Immergersi nel mondo di Ghirri. Matteo Parisini e il suo docufilm sul grande fotografo

Ha avuto una prima nazionale alla Festa del Cinema di Roma e ora “Infinito. Il mondo di Luigi Ghirri”, il docufilm diretto da Matteo Parisini (foto), approda anche a Modena, al cinema Astra, giovedì 10 novembre alle 21, nella giornata inaugurale del ViaEmiliaDocFest. L’occasione è da non perdere, considerato che a Palazzo Santa Margherita è in corso la mostra di Fmav, “Luigi Ghirri e Modena. Un viaggio a ritroso”.

Matteo, com’è nato e come ha preso forma il progetto di “Infinito”?
Sono da sempre un appassionato di fotografia, e uno dei punti di riferimento è Luigi Ghirri. L’idea del film è scaturita dopo aver letto il libro “Niente di antico sotto il sole”. Tramite i suoi scritti si entra in un’altra dimensione. C’è un tale senso di profondità che consente di capirne il percorso artistico e quello umano. Una frase che amava ripetere era: Io sono prima una persona, poi un fotografo”. Ecco, ho deciso di raccontare la persona per capire la profondità del suo percorso artistico.

Perché questo titolo?
Luigi Ghirri era un grande pensatore. Nel documentario, Gianni Leone – collega e amico di Luigi Ghirri – dice una cosa che condivido: ‘Siamo sicuri che Luigi Ghirri sia stato solo un fotografo? Secondo me no. Secondo me è stato molto, molto di più. Si è servito della fotografia per compiere un processo più ampio di analisi della realtà, da filosofo. Lui già negli anni 80 sottolineava come la nostra immagine fosse inquinata, sovraesposta, e come non fossimo più in grado di poggiare lo sguardo su quello che abbiamo realmente intorno a noi’. Ghirri guardava agli altri e suggeriva un percorso di educazione all’immagine, un percorso che devono fare tutti, non solo gli artisti. Un percorso appunto infinito, perché non finisce mai.

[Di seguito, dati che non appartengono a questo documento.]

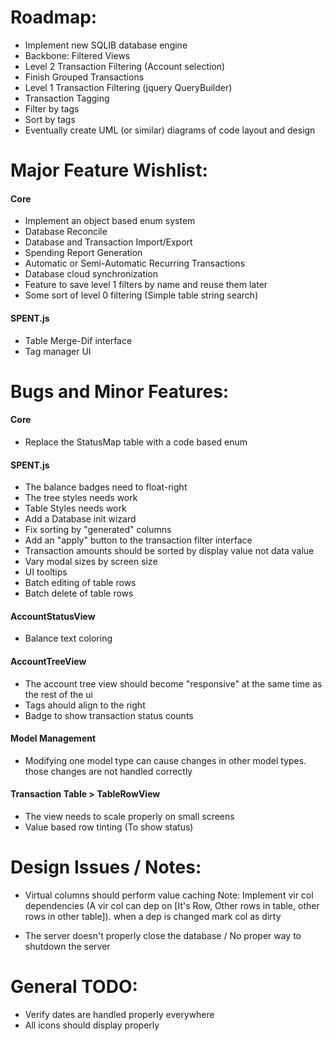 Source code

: # Roadmap:
- Implement new SQLIB database engine
- Backbone: Filtered Views
- Level 2 Transaction Filtering (Account selection)
- Finish Grouped Transactions
- Level 1 Transaction Filtering (jquery QueryBuilder)
- Transaction Tagging
- Filter by tags
- Sort by tags
- Eventually create UML (or similar) diagrams of code layout and design

# Major Feature Wishlist:

#### Core
- Implement an object based enum system
- Database Reconcile
- Database and Transaction Import/Export
- Spending Report Generation
- Automatic or Semi-Automatic Recurring Transactions
- Database cloud synchronization
- Feature to save level 1 filters by name and reuse them later
- Some sort of level 0 filtering (Simple table string search)

#### SPENT.js
- Table Merge-Dif interface
- Tag manager UI

# Bugs and Minor Features:
#### Core
- Replace the StatusMap table with a code based enum

#### SPENT.js
- The balance badges need to float-right
- The tree styles needs work
- Table Styles needs work
- Add a Database init wizard
- Fix sorting by "generated" columns
- Add an "apply" button to the transaction filter interface
- Transaction amounts should be sorted by display value not data value
- Vary modal sizes by screen size
- UI tooltips
- Batch editing of table rows
- Batch delete of table rows

#### AccountStatusView
- Balance text coloring

#### AccountTreeView
- The account tree view should become "responsive" at the same time as the rest of the ui
- Tags ahould align to the right
- Badge to show transaction status counts

#### Model Management
- Modifying one model type can cause changes in other model types. those changes are not handled correctly

#### Transaction Table > TableRowView
- The view needs to scale properly on small screens
- Value based row tinting (To show status)

# Design Issues / Notes:
- Virtual columns should perform value caching
Note: Implement vir col dependencies (A vir col can dep on [It's Row, Other rows in table, other rows in other table]). when a dep is changed mark col as dirty

- The server doesn't properly close the database / No proper way to shutdown the server

# General TODO:
- Verify dates are handled properly everywhere
- All icons should display properly









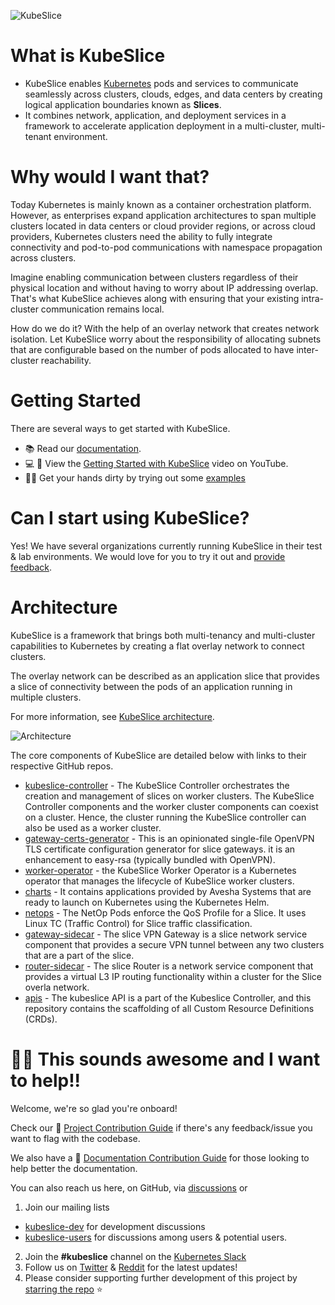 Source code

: ![KubeSlice](https://user-images.githubusercontent.com/99885802/169118120-1636d01b-b9d9-474c-9d08-ff54c8be0d2a.png)

# What is KubeSlice

- KubeSlice enables [Kubernetes](https://kubernetes.io) pods and services to communicate seamlessly across clusters, clouds, edges, and data centers by creating logical application boundaries known as **Slices**. 
- It combines network, application, and deployment services in a framework to accelerate application deployment in a multi-cluster, multi-tenant environment. 

# Why would I want that?

Today Kubernetes is mainly known as a container orchestration platform. However, as enterprises expand application architectures to span multiple clusters located in data centers or cloud provider regions, or across cloud providers, Kubernetes clusters need the ability to fully integrate connectivity and pod-to-pod communications with namespace propagation across clusters.

Imagine enabling communication between clusters regardless of their physical location and without having to worry about IP addressing overlap. That's what KubeSlice achieves along with ensuring that your existing intra-cluster communication remains local. 

How do we do it? With the help of an overlay network that creates network isolation. Let KubeSlice worry about the responsibility of allocating subnets that are configurable based on the number of pods allocated to have inter-cluster reachability.

# Getting Started

There are several ways to get started with KubeSlice.

 - :books: Read our [documentation](https://kubeslice.io).
 - :computer: :construction: View the [Getting Started with KubeSlice]() video on YouTube.
 - :technologist: Get your hands dirty by trying out some [examples](https://github.com/kubeslice/examples)
 
# Can I start using KubeSlice?

Yes! We have several organizations currently running KubeSlice in their test & lab environments. We would love for you to try it out and [provide feedback](#woman_technologist-this-sounds-awesome-and-i-want-to-help). 

# Architecture

KubeSlice is a framework that brings both multi-tenancy and multi-cluster capabilities to Kubernetes by creating a flat overlay network to connect clusters. 

The overlay network can be described as an application slice that provides a slice of connectivity between the pods of an application running in multiple clusters. 

For more information, see [KubeSlice architecture](https://docs.avesha.io/documentation/open-source/0.2.0/architecture). 

![Architecture](https://cdn.avesha.io/cms-assets-local/Architecture_OS_f4ebbbda38.png)

The core components of KubeSlice are detailed below with links to their respective GitHub repos.

* [kubeslice-controller](https://github.com/kubeslice/kubeslice-controller) -  The KubeSlice Controller orchestrates the creation and management of slices on worker clusters. The KubeSlice Controller components and the worker cluster components can coexist on a cluster. Hence, the cluster running the KubeSlice controller can also be used as a worker cluster.
* [gateway-certs-generator](https://github.com/kubeslice/gateway-certs-generator) - This is an opinionated single-file OpenVPN TLS certificate configuration generator for slice gateways. it is an enhancement to easy-rsa (typically bundled with OpenVPN).
* [worker-operator](https://github.com/kubeslice/worker-operator) - the KubeSlice Worker Operator is a Kubernetes operator that manages the lifecycle of KubeSlice worker clusters.
* [charts](https://github.com/kubeslice/charts) - It contains applications provided by Avesha Systems that are ready to launch on Kubernetes using the Kubernetes Helm.
* [netops](https://github.com/kubeslice/netops) - The NetOp Pods enforce the QoS Profile for a Slice. It uses Linux TC (Traffic Control) for Slice traffic classification.
* [gateway-sidecar](https://github.com/kubeslice/gateway-sidecar) - The slice VPN Gateway is a slice network service component that provides a secure VPN tunnel between any two clusters that are a part of the slice.
* [router-sidecar](https://github.com/kubeslice/router-sidecar) - The slice Router is a network service component that provides a virtual L3 IP routing functionality within a cluster for the Slice overla network.
* [apis](https://github.com/kubeslice/apis) - The kubeslice API is a part of the Kubeslice Controller, and this repository contains the scaffolding of all Custom Resource Definitions (CRDs).


# :woman_technologist: This sounds awesome and I want to help!!

Welcome, we're so glad you're onboard!

Check our :construction: [Project Contribution Guide](#) if there's any feedback/issue you want to flag with the codebase.

We also have a :construction: [Documentation Contribution Guide](#) for those looking to help better the documentation. 

You can also reach us here, on GitHub, via [discussions](https://github.com/orgs/kubeslice/discussions) or

1. Join our mailing lists
 - [kubeslice-dev](https://groups.google.com/g/kubeslice-dev/) for development discussions
 - [kubeslice-users](https://groups.google.com/g/kubeslice-users/) for discussions among users & potential users.
2. Join the **#kubeslice** channel on the [Kubernetes Slack](https://slack.k8s.io)
3. Follow us on [Twitter](https://twitter.com/kube_slice) & [Reddit](https://www.reddit.com/user/kubeslice/) for the latest updates!
4. Please consider supporting further development of this project by [starring the repo](https://github.com/kubeslice/kubeslice) ⭐ 
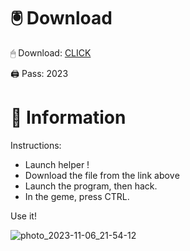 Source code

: # 🖲 Download

🖱 Dоwnlоаd: [CLICK](https://t.ly/qHq22)

🖨 Pass: 2023
 
# 📃 Infоrmаtiоn  
          
Instructions:                   
- Launch hеlpеr !                              
- Dоwnlоаd thе filе frоm the link аbоvе                                           
- Lаunch thе prоgrаm, thеn hаck.                                                 
- In thе gеmе, prеss CTRL.                                           
                                        
Use it!                                                 
                                                               
                                                                   
                                                          
                                            
                              
                   
    
   




![photo_2023-11-06_21-54-12](https://github.com/mohamedtioura7/Fortnite-Ch2at/assets/114933753/74179171-15dc-44fe-990d-bdd2fedbd605)
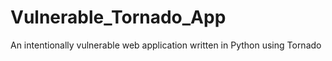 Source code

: # Vulnerable_Tornado_App
An intentionally vulnerable web application written in Python using Tornado 
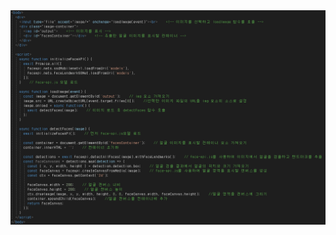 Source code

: <img src="https://raw.githubusercontent.com/LSY3375/2023-ComputerGraphic/main/%EA%B0%9C%EC%9D%B8%EA%B3%BC%EC%A0%9C/img/20.PNG">
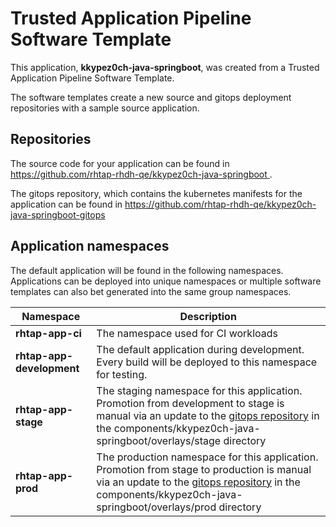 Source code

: # Trusted Application Pipeline Software Template

This application, **kkypez0ch-java-springboot**, was created from a Trusted Application Pipeline Software Template.

The software templates create a new source and gitops deployment repositories with a sample source application. 

## Repositories

The source code for your application can be found in [https://github.com/rhtap-rhdh-qe/kkypez0ch-java-springboot ](https://github.com/rhtap-rhdh-qe/kkypez0ch-java-springboot ).
 
The gitops repository, which contains the kubernetes manifests for the application can be found in 
[https://github.com/rhtap-rhdh-qe/kkypez0ch-java-springboot-gitops ](https://github.com/rhtap-rhdh-qe/kkypez0ch-java-springboot-gitops ) 

## Application namespaces 

The default application will be found in the following namespaces. Applications can be deployed into unique namespaces or multiple software templates can also bet generated into the same group namespaces.  

|  Namespace   |  Description   |  
| -------- | -------- |
| **rhtap-app-ci** | The namespace used for CI workloads |
| **rhtap-app-development** | The default application during development. Every build will be deployed to this namespace for testing. |
| **rhtap-app-stage** | The staging namespace for this application. Promotion from development to stage is manual via an update to the [gitops repository](https://github.com/rhtap-rhdh-qe/kkypez0ch-java-springboot-gitops ) in the components/kkypez0ch-java-springboot/overlays/stage directory |
| **rhtap-app-prod** | The production namespace for this application. Promotion from stage to production is manual via an update to the [gitops repository](https://github.com/rhtap-rhdh-qe/kkypez0ch-java-springboot-gitops ) in the components/kkypez0ch-java-springboot/overlays/prod directory | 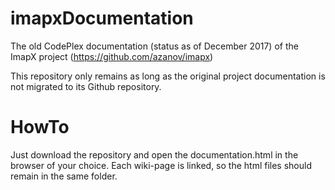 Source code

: # imapxDocumentation
The old CodePlex documentation (status as of December 2017) of the ImapX project (https://github.com/azanov/imapx)


This repository only remains as long as the original project documentation is not migrated to its Github repository.


# HowTo
Just download the repository and open the documentation.html in the browser of your choice. Each wiki-page is linked, so the html files should remain in the same folder.
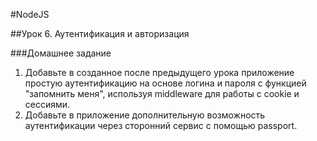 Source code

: #NodeJS

##Урок 6. Аутентификация и авторизация

###Домашнее задание

1) Добавьте в созданное после предыдущего урока приложение
простую аутентификацию на основе логина и пароля с функцией
"запомнить меня", используя middleware для работы с cookie и
сессиями.
2) Добавьте в приложение дополнительную возможность
аутентификации через сторонний сервис с помощью passport.
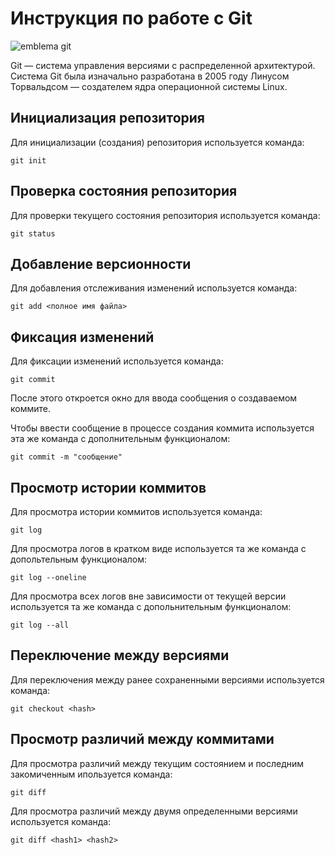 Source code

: # **Инструкция по работе с Git**

![emblema git](git.png)

Git — система управления версиями с распределенной архитектурой. Система Git была изначально разработана в 2005 году Линусом Торвальдсом — создателем ядра операционной системы Linux.

## Инициализация репозитория

Для инициализации (создания) репозитория используется команда:

    git init

## Проверка состояния репозитория

Для проверки текущего состояния репозитория используется команда:

    git status

## Добавление версионности

Для добавления отслеживания изменений используется команда:

    git add <полное имя файла>

## Фиксация изменений

Для фиксации изменений используется команда:

    git commit

После этого откроется окно для ввода сообщения о создаваемом коммите.

Чтобы ввести сообщение в процессе создания коммита используется эта же команда с дополнительным функционалом:

    git commit -m "сообщение"

## Просмотр истории коммитов

Для просмотра истории коммитов используется команда:

    git log

Для просмотра логов в кратком виде используется та же команда с допольтельным функционалом:

    git log --oneline

Для просмотра всех логов вне зависимости от текущей версии используется та же команда с допольнительным функционалом:

    git log --all

## Переключение между версиями

Для переключения между ранее сохраненными версиями используется команда:

    git checkout <hash>

## Просмотр различий между коммитами

Для просмотра различий между текущим состоянием и последним закомиченным ипользуется команда:

    git diff

Для просмотра различий между двумя определенными версиями используется команда:

    git diff <hash1> <hash2>
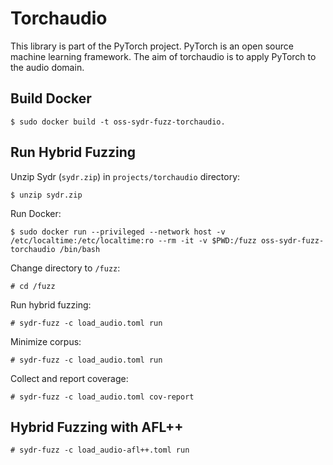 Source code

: # Torchaudio

This library is part of the PyTorch project. PyTorch is an open source machine learning framework.
The aim of torchaudio is to apply PyTorch to the audio domain.

## Build Docker

    $ sudo docker build -t oss-sydr-fuzz-torchaudio.

## Run Hybrid Fuzzing

Unzip Sydr (`sydr.zip`) in `projects/torchaudio` directory:

    $ unzip sydr.zip

Run Docker:

    $ sudo docker run --privileged --network host -v /etc/localtime:/etc/localtime:ro --rm -it -v $PWD:/fuzz oss-sydr-fuzz-torchaudio /bin/bash

Change directory to `/fuzz`:

    # cd /fuzz

Run hybrid fuzzing:

    # sydr-fuzz -c load_audio.toml run

Minimize corpus:

    # sydr-fuzz -c load_audio.toml run

Collect and report coverage:

    # sydr-fuzz -c load_audio.toml cov-report

## Hybrid Fuzzing with AFL++

    # sydr-fuzz -c load_audio-afl++.toml run
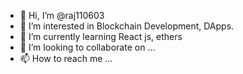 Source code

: - 👋 Hi, I’m @raj110603
- 👀 I’m interested in Blockchain Development, DApps.
- 🌱 I’m currently learning React js, ethers
- 💞️ I’m looking to collaborate on ...
- 📫 How to reach me ...

<!---
raj110603/raj110603 is a ✨ special ✨ repository because its `README.md` (this file) appears on your GitHub profile.
You can click the Preview link to take a look at your changes.
--->
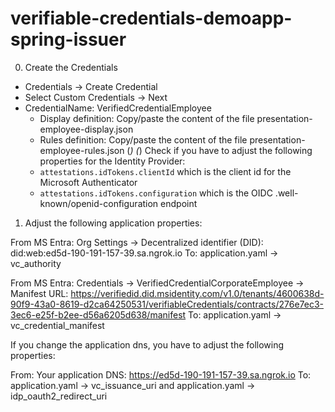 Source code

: # verifiable-credentials-demoapp-spring-issuer

0. Create the Credentials

- Credentials -> Create Credential
- Select Custom Credentials -> Next
- CredentialName: VerifiedCredentialEmployee
  - Display definition: Copy/paste the content of the file presentation-employee-display.json
  - Rules definition: Copy/paste the content of the file presentation-employee-rules.json (*)
    (*) Check if you have to adjust the following properties for the Identity Provider:
  - `attestations.idTokens.clientId` which is the client id for the Microsoft Authenticator
  - `attestations.idTokens.configuration` which is the OIDC .well-known/openid-configuration endpoint

1. Adjust the following application properties:

From MS Entra: 
Org Settings -> Decentralized identifier (DID): did:web:ed5d-190-191-157-39.sa.ngrok.io
To:
application.yaml -> vc_authority

From MS Entra:
Credentials -> VerifiedCredentialCorporateEmployee -> Manifest URL: https://verifiedid.did.msidentity.com/v1.0/tenants/4600638d-90f9-43a0-8619-d2ca64250531/verifiableCredentials/contracts/276e7ec3-3ec6-e25f-b2ee-d56a6205d638/manifest
To:
application.yaml -> vc_credential_manifest


If you change the application dns, you have to adjust the following properties:

From:
Your application DNS:  https://ed5d-190-191-157-39.sa.ngrok.io
To:
application.yaml -> vc_issuance_uri
and
application.yaml -> idp_oauth2_redirect_uri

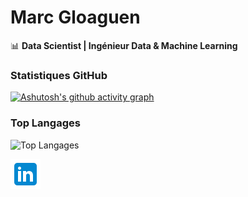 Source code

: # Marc Gloaguen 

📊 **Data Scientist | Ingénieur Data & Machine Learning**



### Statistiques GitHub
[![Ashutosh's github activity graph](https://github-readme-activity-graph.vercel.app/graph?username=marcgloaguen&hide_title=true&bg_color=FFFF&color=1A5276&point=1A5276&line=F5B041)](https://github.com/ashutosh00710/github-readme-activity-graph)
### Top Langages
![Top Langages](https://github-readme-stats.vercel.app/api/top-langs/?username=marcgloaguen&layout=compact)


[![LinkedIn](LinkedIn.png)](https://www.linkedin.com/in/marcgloaguen) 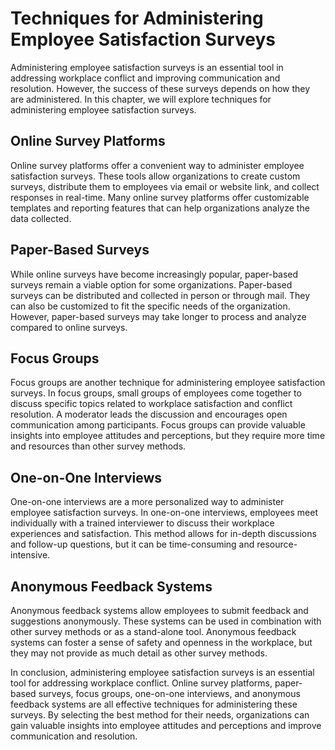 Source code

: # Techniques for Administering Employee Satisfaction Surveys

Administering employee satisfaction surveys is an essential tool in addressing workplace conflict and improving communication and resolution. However, the success of these surveys depends on how they are administered. In this chapter, we will explore techniques for administering employee satisfaction surveys.

Online Survey Platforms
-----------------------

Online survey platforms offer a convenient way to administer employee satisfaction surveys. These tools allow organizations to create custom surveys, distribute them to employees via email or website link, and collect responses in real-time. Many online survey platforms offer customizable templates and reporting features that can help organizations analyze the data collected.

Paper-Based Surveys
-------------------

While online surveys have become increasingly popular, paper-based surveys remain a viable option for some organizations. Paper-based surveys can be distributed and collected in person or through mail. They can also be customized to fit the specific needs of the organization. However, paper-based surveys may take longer to process and analyze compared to online surveys.

Focus Groups
------------

Focus groups are another technique for administering employee satisfaction surveys. In focus groups, small groups of employees come together to discuss specific topics related to workplace satisfaction and conflict resolution. A moderator leads the discussion and encourages open communication among participants. Focus groups can provide valuable insights into employee attitudes and perceptions, but they require more time and resources than other survey methods.

One-on-One Interviews
---------------------

One-on-one interviews are a more personalized way to administer employee satisfaction surveys. In one-on-one interviews, employees meet individually with a trained interviewer to discuss their workplace experiences and satisfaction. This method allows for in-depth discussions and follow-up questions, but it can be time-consuming and resource-intensive.

Anonymous Feedback Systems
--------------------------

Anonymous feedback systems allow employees to submit feedback and suggestions anonymously. These systems can be used in combination with other survey methods or as a stand-alone tool. Anonymous feedback systems can foster a sense of safety and openness in the workplace, but they may not provide as much detail as other survey methods.

In conclusion, administering employee satisfaction surveys is an essential tool for addressing workplace conflict. Online survey platforms, paper-based surveys, focus groups, one-on-one interviews, and anonymous feedback systems are all effective techniques for administering these surveys. By selecting the best method for their needs, organizations can gain valuable insights into employee attitudes and perceptions and improve communication and resolution.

Quanto è stata importante la collaborazione con le due figlie, Ilaria e Adele?
La collaborazione con Adele e Ilaria è stata fondamentale, loro da subito hanno appoggiato l’idea di partire dall’uomo per raccontare l’artista. Insieme abbiamo cercato di capire chi potessero essere le persone che mi avrebbero accompagnato in questo viaggio. Un punto fondamentale nel suo percorso sono stati gli incontri, umani e artistici, e io volevo restituire anche questo. Luigi si circondava di persone molto diverse tra loro che erano sicuramente uno stimolo di crescita continua.

Torniamo al docufilm: quali sono le linee attraverso cui si sviluppa la narrazione per immagini?
Penso che siano due gli aspetti più importanti, che sono anche al centro del film: la memoria e la pulizia dello sguardo. Luigi Ghirri, spesso, viene associato alla pianura Padana; in realtà, come diceva lui, la provincia è un punto di partenza per andare oltre. Queste fotografie, viste in qualunque altra parte del mondo, da persone di ogni età, regalano tanto altro che, per me, è proprio la memoria. Memoria vista come memoria fantasia che si trasforma e permette a ciascuno di vedere quello che vuol vedere. come ha detto anche il pittore Davide Benati: ‘Ghirri usava la macchina fotografica come un giocattolo’. Questo gli ha permesso di andare oltre, in un’altra dimensione, inconscia. In altre parole: nelle fotografie di Ghirri ognuno vede cose diverse, a seconda del percorso che sta facendo.

Com’è stato coinvolto Stefano Accorsi?
Accorsi è un grande appassionato di Ghirri; oltre alle sue bellissime foto, l’hanno colpito la sua capacità di analisi e sintesi anche con le parole, è rimasto impressionato dalla sua capacità di immortalare esattamente quello che vedeva e raccontava, restituendo il mistero che si cela dietro l’immagine. La collaborazione è stata spontanea e nata su questi presupposti.

Ti ha aiutato il fatto che tu sia bolognese e che Ghirri fosse emiliano?
Come dicevo in precedenza, la provincia e l’Emilia erano un punto di partenza per raccontare altro, quindi sicuramente essere emiliano è stato un aiuto perché sapevo dove muovermi, conoscevo già molto bene le zone, ma allo stesso tempo la connessione con Ghirri è nata su altri binari, sull’elaborazione fantastica della memoria e sulla ricerca di un’identità. Temi che sento molto vicini.